Au-delà des impacts potentiels des modifications climatiques sur les arbres et les forêts elles-mêmes il est important de prendre en compte les conséquences possibles sur les nombreuses fonctions que remplissent les forêts de montagne. En effet, les changements climatiques peuvent entraver de façon importante la multifonctionnalité des forêts pyrénéennes en causant des dépérissements dans les forêts de production ou de protection, des destructions d’espèces ou d'habitats remarquables, une détérioration du cadre paysager forestier…
Les principaux impacts du changement climatique relevés par l’Observatoire Pyrénéen de Changement Climatique sur ce milieu naturel sont les suivants :
Les suivis écologiques actuels montrent que les principaux moteurs du changement global (modification du climat et modification de l’usage des sols) ont une forte incidence sur la physionomie et la structure des forêts, ainsi que sur l’évolution de leur limite supérieure.
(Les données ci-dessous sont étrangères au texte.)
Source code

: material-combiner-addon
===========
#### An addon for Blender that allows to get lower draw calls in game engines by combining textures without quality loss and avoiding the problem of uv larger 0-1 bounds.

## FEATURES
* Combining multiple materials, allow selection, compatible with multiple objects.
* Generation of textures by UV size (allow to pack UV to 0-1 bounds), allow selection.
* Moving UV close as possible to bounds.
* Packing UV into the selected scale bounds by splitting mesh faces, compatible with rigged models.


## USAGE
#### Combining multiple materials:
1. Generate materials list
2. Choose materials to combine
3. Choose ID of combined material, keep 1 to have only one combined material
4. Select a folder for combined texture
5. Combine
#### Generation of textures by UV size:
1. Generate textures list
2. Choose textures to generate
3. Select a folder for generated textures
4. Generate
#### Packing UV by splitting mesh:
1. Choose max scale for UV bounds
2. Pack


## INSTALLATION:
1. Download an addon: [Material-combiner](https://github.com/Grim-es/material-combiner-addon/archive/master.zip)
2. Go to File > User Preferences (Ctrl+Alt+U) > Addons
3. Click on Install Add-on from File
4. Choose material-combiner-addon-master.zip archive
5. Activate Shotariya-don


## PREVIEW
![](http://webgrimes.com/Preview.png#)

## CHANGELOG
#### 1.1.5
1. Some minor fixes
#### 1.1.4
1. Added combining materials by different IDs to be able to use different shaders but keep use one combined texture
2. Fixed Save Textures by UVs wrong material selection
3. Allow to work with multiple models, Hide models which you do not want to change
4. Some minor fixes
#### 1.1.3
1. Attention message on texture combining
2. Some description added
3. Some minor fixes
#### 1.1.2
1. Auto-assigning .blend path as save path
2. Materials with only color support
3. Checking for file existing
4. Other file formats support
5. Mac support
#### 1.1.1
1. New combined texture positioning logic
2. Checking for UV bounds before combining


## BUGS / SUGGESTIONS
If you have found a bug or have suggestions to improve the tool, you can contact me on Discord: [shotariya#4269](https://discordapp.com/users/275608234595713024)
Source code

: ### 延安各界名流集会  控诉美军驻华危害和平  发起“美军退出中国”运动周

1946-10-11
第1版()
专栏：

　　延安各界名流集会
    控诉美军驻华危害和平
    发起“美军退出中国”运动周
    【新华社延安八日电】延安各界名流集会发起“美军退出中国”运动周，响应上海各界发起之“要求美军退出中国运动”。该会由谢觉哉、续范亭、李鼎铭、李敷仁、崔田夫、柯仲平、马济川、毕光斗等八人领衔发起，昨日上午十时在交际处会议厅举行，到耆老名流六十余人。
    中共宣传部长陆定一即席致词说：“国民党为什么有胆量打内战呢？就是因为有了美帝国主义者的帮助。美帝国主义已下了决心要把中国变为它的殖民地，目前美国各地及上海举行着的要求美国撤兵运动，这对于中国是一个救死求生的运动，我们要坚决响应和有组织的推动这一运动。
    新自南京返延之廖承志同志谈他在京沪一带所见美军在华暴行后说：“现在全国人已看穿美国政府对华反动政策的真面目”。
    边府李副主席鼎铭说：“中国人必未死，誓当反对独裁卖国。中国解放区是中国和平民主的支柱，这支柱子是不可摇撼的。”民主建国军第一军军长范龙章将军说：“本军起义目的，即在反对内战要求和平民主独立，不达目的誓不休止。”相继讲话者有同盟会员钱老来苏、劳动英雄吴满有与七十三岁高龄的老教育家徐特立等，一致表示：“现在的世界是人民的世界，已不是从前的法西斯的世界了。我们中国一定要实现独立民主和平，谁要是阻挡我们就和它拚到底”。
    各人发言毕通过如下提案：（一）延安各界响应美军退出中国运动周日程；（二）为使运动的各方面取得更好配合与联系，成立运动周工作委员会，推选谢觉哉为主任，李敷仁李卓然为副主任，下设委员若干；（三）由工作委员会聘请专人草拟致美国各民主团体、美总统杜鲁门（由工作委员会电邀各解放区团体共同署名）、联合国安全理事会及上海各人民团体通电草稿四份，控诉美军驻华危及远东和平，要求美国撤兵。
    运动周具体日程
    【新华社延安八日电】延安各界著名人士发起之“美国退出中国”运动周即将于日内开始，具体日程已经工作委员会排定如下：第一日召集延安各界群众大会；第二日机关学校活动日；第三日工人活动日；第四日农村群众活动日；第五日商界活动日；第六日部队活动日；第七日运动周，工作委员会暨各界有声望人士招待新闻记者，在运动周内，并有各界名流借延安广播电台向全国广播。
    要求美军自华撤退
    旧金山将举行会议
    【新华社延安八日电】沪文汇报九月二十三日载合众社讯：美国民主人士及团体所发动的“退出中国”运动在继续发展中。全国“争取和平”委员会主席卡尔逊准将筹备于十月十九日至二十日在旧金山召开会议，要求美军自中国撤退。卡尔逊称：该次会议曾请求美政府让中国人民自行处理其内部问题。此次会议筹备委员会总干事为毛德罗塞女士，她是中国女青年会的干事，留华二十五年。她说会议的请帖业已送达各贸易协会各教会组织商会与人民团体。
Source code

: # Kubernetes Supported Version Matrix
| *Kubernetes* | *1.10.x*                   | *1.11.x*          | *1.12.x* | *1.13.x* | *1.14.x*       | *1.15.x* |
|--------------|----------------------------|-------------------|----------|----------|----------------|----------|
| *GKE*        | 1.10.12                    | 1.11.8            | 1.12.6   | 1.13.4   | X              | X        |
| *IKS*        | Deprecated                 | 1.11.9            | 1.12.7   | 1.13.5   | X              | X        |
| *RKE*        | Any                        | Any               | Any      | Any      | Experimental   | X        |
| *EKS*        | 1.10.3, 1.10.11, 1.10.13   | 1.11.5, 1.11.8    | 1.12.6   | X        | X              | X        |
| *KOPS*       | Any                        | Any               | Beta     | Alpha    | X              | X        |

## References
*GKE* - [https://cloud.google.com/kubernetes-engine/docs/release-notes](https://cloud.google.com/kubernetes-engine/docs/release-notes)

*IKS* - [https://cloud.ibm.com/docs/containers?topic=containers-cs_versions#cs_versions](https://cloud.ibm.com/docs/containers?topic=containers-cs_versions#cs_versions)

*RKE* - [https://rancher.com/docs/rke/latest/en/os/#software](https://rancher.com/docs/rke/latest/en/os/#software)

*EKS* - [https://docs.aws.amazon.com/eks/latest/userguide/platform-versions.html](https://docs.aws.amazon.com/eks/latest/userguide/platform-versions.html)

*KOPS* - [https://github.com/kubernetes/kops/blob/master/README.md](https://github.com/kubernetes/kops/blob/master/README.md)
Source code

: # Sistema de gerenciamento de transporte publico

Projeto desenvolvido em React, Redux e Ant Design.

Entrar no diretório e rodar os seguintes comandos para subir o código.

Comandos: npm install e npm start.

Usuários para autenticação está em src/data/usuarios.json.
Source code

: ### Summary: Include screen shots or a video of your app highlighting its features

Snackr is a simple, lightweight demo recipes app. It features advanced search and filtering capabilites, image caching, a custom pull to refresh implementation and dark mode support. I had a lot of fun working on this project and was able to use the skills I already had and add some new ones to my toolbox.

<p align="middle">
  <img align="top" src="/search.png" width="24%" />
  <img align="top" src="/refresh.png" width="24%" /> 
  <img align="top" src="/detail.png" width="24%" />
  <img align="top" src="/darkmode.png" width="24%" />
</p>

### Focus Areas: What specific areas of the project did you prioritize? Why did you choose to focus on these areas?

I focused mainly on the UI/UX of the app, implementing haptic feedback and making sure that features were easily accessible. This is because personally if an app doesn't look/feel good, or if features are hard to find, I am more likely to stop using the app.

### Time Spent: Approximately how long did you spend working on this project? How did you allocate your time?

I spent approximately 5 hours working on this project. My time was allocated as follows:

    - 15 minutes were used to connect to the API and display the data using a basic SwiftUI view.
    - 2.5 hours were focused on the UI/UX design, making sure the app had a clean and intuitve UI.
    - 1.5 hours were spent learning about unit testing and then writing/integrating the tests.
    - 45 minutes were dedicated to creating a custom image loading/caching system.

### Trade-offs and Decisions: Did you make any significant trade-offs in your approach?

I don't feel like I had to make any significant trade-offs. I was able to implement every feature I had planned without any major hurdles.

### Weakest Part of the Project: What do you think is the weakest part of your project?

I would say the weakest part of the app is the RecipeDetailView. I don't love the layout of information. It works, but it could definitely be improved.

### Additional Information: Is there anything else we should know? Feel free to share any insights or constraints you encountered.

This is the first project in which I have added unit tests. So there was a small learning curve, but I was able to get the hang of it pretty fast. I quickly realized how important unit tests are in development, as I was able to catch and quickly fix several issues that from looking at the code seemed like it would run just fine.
Ils suggèrent également qu’il existe une variabilité importante dans les différents procesus existants et mettent en évidence le fait que les changements climatiques observés ne suivent pas toujours les modèles établis.(Garcia et al 2016).
On peut constater dans les Pyrénées un important procesus de revégétalisation caractérisé par l’avancée des strates buissonantes puis de la forêt.
Au cours des précédentes décennies, les changements de végétation ont contribué dans certains cas à l’homogénéisation du couvert végétal et dans d’autres cas à son hétérogénéisation.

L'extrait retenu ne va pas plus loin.